In the Summer Issue of The Bootleg Magazine, we released the 30 finalists for The Bootleg Honor Roll award for the 2004/2005 school-year.
The criteria are as follows:
Each academic year, The Bootlegs Honor Roll will recognize the top ten Stanford student-athletes who have performed at an exceptional level, with athletic accomplishments that are both extraordinary and inspirational. While achieving athletic success, these athletes should also have displayed uncommon leadership, sportsmanship and respect towards their fellow teammates and opponents. Finally, these honorees performances and actions should also demonstrate their love for their particular sport as well as their school pride, the famed Spirit of Stanford.
During the month of August, we will be releasing the 10 winners of this prestigious award, one by one. We previously have recognized Tony Azevedo, Alice Barnes, Nicole Barnhart, Caroline Bruce, Gary Marshall and Erica McLain amongst this year's winners. Our seventh announced member of the The Bootleg's 2004-05 Honor Roll is women's volleyball performer Ogonna Nnamani.

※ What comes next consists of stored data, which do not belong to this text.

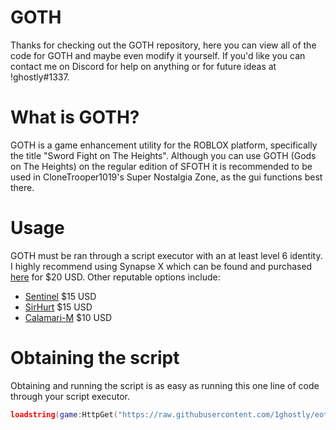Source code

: # GOTH

Thanks for checking out the GOTH repository, here you can view all of the code for GOTH and maybe even modify it yourself.
If you'd like you can contact me on Discord for help on anything or for future ideas at !ghostly#1337.

# What is GOTH?

GOTH is a game enhancement utility for the ROBLOX platform, specifically the title "Sword Fight on The Heights".
Although you can use GOTH (Gods on The Heights) on the regular edition of SFOTH it is recommended to be used
in CloneTrooper1019's Super Nostalgia Zone, as the gui functions best there.

# Usage

GOTH must be ran through a script executor with an at least level 6 identity.
I highly recommend using Synapse X which can be found and purchased [here](https://x.synapse.to/) for $20 USD.
Other reputable options include:
- [Sentinel](https://elymltd.selly.store/product/a6576d71) $15 USD
- [SirHurt](https://sirhurt.net/) $15 USD
- [Calamari-M](https://discord.gg/exploit) $10 USD

# Obtaining the script

Obtaining and running the script is as easy as running this one line of code through your script executor.

```lua
loadstring(game:HttpGet("https://raw.githubusercontent.com/1ghostly/eoth/master/gothcode.lua",true))()
```
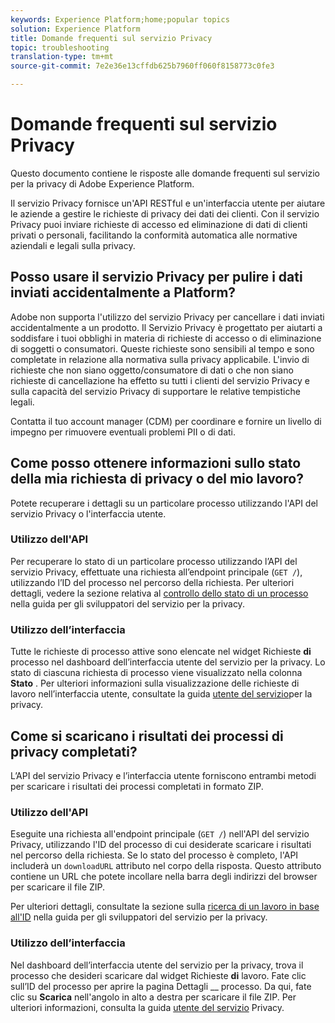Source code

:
 ```yaml
---
keywords: Experience Platform;home;popular topics
solution: Experience Platform
title: Domande frequenti sul servizio Privacy
topic: troubleshooting
translation-type: tm+mt
source-git-commit: 7e2e36e13cffdb625b7960ff060f8158773c0fe3

---
```



# Domande frequenti sul servizio Privacy

Questo documento contiene le risposte alle domande frequenti sul servizio per la privacy di Adobe Experience Platform.

Il servizio Privacy fornisce un&#39;API RESTful e un&#39;interfaccia utente per aiutare le aziende a gestire le richieste di privacy dei dati dei clienti. Con il servizio Privacy puoi inviare richieste di accesso ed eliminazione di dati di clienti privati o personali, facilitando la conformità automatica alle normative aziendali e legali sulla privacy.

## Posso usare il servizio Privacy per pulire i dati inviati accidentalmente a Platform?

Adobe non supporta l&#39;utilizzo del servizio Privacy per cancellare i dati inviati accidentalmente a un prodotto. Il Servizio Privacy è progettato per aiutarti a soddisfare i tuoi obblighi in materia di richieste di accesso o di eliminazione di soggetti o consumatori. Queste richieste sono sensibili al tempo e sono completate in relazione alla normativa sulla privacy applicabile. L&#39;invio di richieste che non siano oggetto/consumatore di dati o che non siano richieste di cancellazione ha effetto su tutti i clienti del servizio Privacy e sulla capacità del servizio Privacy di supportare le relative tempistiche legali.

Contatta il tuo account manager (CDM) per coordinare e fornire un livello di impegno per rimuovere eventuali problemi PII o di dati.

## Come posso ottenere informazioni sullo stato della mia richiesta di privacy o del mio lavoro?

Potete recuperare i dettagli su un particolare processo utilizzando l&#39;API del servizio Privacy o l&#39;interfaccia utente.

### Utilizzo dell&#39;API

Per recuperare lo stato di un particolare processo utilizzando l’API del servizio Privacy, effettuate una richiesta all’endpoint principale (`GET /`), utilizzando l’ID del processo nel percorso della richiesta. Per ulteriori dettagli, vedere la sezione relativa al [controllo dello stato di un processo](api/privacy-jobs.md#check-the-status-of-a-job) nella guida per gli sviluppatori del servizio per la privacy.

### Utilizzo dell’interfaccia

Tutte le richieste di processo attive sono elencate nel widget Richieste **di** processo nel dashboard dell’interfaccia utente del servizio per la privacy. Lo stato di ciascuna richiesta di processo viene visualizzato nella colonna **Stato** . Per ulteriori informazioni sulla visualizzazione delle richieste di lavoro nell’interfaccia utente, consultate la guida [utente del servizio](ui/user-guide.md)per la privacy.

## Come si scaricano i risultati dei processi di privacy completati?

L’API del servizio Privacy e l’interfaccia utente forniscono entrambi metodi per scaricare i risultati dei processi completati in formato ZIP.

### Utilizzo dell&#39;API

Eseguite una richiesta all&#39;endpoint principale (`GET /`) nell&#39;API del servizio Privacy, utilizzando l&#39;ID del processo di cui desiderate scaricare i risultati nel percorso della richiesta. Se lo stato del processo è completo, l&#39;API includerà un `downloadURL` attributo nel corpo della risposta. Questo attributo contiene un URL che potete incollare nella barra degli indirizzi del browser per scaricare il file ZIP.

Per ulteriori dettagli, consultate la sezione sulla [ricerca di un lavoro in base all&#39;ID](api/privacy-jobs.md#check-the-status-of-a-job) nella guida per gli sviluppatori del servizio per la privacy.

### Utilizzo dell’interfaccia

Nel dashboard dell’interfaccia utente del servizio per la privacy, trova il processo che desideri scaricare dal widget Richieste **di** lavoro. Fate clic sull’ID del processo per aprire la pagina Dettagli __ processo. Da qui, fate clic su **Scarica** nell&#39;angolo in alto a destra per scaricare il file ZIP. Per ulteriori informazioni, consulta la guida [utente del servizio](ui/user-guide.md) Privacy.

Two-time national champion in volleyball. Four-time All-American. The collegiate woman athlete of the year. A future medical doctor. No, that's not that script for one of those cheesy "the NCAA cares about its student-athletes" spots; that's just the last four years in the life of outside hitter Ogonna Nnamani.
Entering her senior year, Nnamani had already encountered plenty of success. High school saw the two-time state champion from Normal, Illinois named both the Gatorade National Volleyball Player of the Year and class valedictorian. Freshman year at Stanford, Nnamani was so influential in leading the Cardinal squad to the NCAA title that she earned her first AVCA (American Volleyball Coaches Association) All-American honors. She starred on the 2004 U.S. Women's Olympic team at Athens and was within striking distance of several school records. However, with Stanford falling short of the national title both her sophomore and junior seasons, Nnamani still had one chapter left to add to her legacy.
This fall, after a solid, but not spectacular regular season, Stanford Volleyball caught on fire at just the right time. The senior outside hitter sparked that fire by saving her biggest performances for her biggest games. Her 62 kills in the national semifinals and finals set an NCAA record, and her .562 kill percentage in the NCAA Finals surely contributed to her being named the Most Outstanding Player of the Final Four.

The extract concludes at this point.